## INFORMATION GIVEN
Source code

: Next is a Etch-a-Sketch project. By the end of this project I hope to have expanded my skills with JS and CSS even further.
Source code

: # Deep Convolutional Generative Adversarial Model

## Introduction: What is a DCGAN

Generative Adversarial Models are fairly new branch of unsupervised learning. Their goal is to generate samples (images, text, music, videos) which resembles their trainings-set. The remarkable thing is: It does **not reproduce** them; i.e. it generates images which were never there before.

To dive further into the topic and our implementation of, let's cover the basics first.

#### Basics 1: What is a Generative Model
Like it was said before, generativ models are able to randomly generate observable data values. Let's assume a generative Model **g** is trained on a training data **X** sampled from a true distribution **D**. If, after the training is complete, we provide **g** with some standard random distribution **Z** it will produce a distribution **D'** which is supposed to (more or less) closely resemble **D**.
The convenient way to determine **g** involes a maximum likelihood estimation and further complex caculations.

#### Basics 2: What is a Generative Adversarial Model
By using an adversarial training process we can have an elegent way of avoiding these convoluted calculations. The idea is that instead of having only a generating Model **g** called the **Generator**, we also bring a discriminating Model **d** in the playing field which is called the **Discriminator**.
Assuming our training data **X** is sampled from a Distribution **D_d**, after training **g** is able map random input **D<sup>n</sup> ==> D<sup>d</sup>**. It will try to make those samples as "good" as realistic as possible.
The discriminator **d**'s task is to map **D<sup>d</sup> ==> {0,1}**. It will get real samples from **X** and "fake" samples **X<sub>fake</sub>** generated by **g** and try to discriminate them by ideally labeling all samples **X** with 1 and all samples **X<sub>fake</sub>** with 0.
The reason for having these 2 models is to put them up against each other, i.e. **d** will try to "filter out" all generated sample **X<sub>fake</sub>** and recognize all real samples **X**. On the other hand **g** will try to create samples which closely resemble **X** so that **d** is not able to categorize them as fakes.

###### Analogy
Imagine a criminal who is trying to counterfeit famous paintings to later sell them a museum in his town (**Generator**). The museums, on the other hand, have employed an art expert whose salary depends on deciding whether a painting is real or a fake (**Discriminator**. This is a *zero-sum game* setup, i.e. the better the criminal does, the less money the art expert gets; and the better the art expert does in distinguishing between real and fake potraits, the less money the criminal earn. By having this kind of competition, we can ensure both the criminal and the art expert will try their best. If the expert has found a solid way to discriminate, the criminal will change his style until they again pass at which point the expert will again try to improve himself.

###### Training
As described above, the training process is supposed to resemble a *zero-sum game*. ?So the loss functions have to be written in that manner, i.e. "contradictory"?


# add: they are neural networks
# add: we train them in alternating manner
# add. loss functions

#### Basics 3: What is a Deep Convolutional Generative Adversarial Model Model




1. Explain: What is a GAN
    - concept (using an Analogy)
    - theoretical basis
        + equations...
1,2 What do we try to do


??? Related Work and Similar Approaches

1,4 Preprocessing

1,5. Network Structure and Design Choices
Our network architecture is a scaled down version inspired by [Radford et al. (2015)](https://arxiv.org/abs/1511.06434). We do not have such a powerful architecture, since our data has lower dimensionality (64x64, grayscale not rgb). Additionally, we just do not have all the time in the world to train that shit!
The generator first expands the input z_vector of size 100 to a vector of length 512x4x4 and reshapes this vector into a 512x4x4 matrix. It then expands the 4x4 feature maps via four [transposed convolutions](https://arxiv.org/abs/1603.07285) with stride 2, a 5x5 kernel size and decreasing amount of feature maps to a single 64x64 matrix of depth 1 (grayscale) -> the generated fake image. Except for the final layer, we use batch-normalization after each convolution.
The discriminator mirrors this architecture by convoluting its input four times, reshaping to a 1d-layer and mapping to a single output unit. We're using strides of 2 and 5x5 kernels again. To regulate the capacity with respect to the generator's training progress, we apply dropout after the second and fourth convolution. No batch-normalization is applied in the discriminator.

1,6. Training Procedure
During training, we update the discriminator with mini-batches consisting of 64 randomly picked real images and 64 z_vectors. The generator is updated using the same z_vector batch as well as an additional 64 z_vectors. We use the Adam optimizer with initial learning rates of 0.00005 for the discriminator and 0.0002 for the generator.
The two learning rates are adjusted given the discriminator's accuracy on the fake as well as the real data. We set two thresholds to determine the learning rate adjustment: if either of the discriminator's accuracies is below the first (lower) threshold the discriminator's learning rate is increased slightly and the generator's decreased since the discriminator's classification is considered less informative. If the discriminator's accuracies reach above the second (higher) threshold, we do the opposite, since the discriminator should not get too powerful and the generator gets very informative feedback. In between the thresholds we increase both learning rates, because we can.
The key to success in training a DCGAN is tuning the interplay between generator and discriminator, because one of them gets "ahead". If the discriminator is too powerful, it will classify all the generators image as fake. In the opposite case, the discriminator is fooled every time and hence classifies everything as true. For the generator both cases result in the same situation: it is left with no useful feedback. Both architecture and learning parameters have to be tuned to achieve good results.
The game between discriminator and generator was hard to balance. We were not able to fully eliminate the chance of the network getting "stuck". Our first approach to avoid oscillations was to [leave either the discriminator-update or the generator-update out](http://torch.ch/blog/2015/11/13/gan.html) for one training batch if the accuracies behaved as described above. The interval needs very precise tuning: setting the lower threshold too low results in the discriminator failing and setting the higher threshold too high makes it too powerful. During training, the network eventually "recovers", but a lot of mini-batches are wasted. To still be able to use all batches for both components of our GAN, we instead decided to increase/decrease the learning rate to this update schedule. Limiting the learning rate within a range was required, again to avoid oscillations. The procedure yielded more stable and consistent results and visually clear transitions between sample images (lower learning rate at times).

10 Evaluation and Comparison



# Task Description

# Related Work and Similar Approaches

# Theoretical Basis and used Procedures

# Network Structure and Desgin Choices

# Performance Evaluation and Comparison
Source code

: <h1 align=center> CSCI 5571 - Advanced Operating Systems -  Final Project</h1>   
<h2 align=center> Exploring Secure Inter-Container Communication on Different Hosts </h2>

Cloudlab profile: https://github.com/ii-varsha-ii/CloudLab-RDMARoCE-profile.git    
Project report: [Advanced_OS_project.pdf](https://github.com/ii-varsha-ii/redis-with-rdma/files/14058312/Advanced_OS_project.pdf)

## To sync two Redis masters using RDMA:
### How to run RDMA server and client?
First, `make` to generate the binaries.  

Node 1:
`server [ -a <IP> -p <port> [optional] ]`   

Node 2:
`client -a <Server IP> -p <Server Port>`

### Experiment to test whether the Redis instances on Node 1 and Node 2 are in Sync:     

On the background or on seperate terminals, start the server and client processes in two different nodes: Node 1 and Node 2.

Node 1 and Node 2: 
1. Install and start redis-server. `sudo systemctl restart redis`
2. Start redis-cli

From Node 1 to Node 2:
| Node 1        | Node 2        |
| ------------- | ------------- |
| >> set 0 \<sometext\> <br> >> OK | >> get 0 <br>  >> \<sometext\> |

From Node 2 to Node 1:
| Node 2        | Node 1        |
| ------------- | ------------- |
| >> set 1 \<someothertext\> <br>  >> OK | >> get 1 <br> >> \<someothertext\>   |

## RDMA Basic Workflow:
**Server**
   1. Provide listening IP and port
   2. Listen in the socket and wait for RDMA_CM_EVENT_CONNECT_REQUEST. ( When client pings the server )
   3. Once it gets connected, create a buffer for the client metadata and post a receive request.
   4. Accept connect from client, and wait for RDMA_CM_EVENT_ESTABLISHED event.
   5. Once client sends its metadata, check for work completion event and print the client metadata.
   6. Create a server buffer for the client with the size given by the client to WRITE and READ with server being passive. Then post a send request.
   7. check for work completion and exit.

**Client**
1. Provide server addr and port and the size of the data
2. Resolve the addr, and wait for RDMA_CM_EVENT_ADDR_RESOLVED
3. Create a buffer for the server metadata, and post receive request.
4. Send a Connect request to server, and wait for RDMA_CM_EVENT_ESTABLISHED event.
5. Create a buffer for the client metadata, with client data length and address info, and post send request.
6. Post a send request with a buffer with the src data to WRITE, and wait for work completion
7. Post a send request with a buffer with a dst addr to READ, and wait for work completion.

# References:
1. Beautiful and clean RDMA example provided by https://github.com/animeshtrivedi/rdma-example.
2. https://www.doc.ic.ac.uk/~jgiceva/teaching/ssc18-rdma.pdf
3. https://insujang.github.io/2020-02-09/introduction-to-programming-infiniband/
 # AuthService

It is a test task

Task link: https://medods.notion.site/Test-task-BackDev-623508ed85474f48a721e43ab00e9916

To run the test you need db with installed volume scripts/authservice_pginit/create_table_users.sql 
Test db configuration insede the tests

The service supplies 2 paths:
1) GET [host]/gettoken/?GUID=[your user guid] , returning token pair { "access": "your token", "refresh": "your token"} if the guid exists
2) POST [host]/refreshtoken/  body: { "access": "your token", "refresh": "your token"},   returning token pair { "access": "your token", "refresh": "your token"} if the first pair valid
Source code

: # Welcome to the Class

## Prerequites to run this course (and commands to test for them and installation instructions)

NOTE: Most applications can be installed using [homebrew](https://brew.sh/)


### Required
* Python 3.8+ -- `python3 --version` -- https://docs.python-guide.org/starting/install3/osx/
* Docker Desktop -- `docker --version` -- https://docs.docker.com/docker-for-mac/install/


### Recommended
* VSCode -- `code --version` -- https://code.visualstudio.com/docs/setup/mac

## TASK DETAILS
Start with the first line. Please copy exactly each line of the listing through the one with "#### Basics 1: What is a Generative Model", including it.

## TASK ANSWER
Source code

: Next is a Etch-a-Sketch project. By the end of this project I hope to have expanded my skills with JS and CSS even further.
Source code

: # Deep Convolutional Generative Adversarial Model

## Introduction: What is a DCGAN

Generative Adversarial Models are fairly new branch of unsupervised learning. Their goal is to generate samples (images, text, music, videos) which resembles their trainings-set. The remarkable thing is: It does **not reproduce** them; i.e. it generates images which were never there before.

To dive further into the topic and our implementation of, let's cover the basics first.

#### Basics 1: What is a Generative Model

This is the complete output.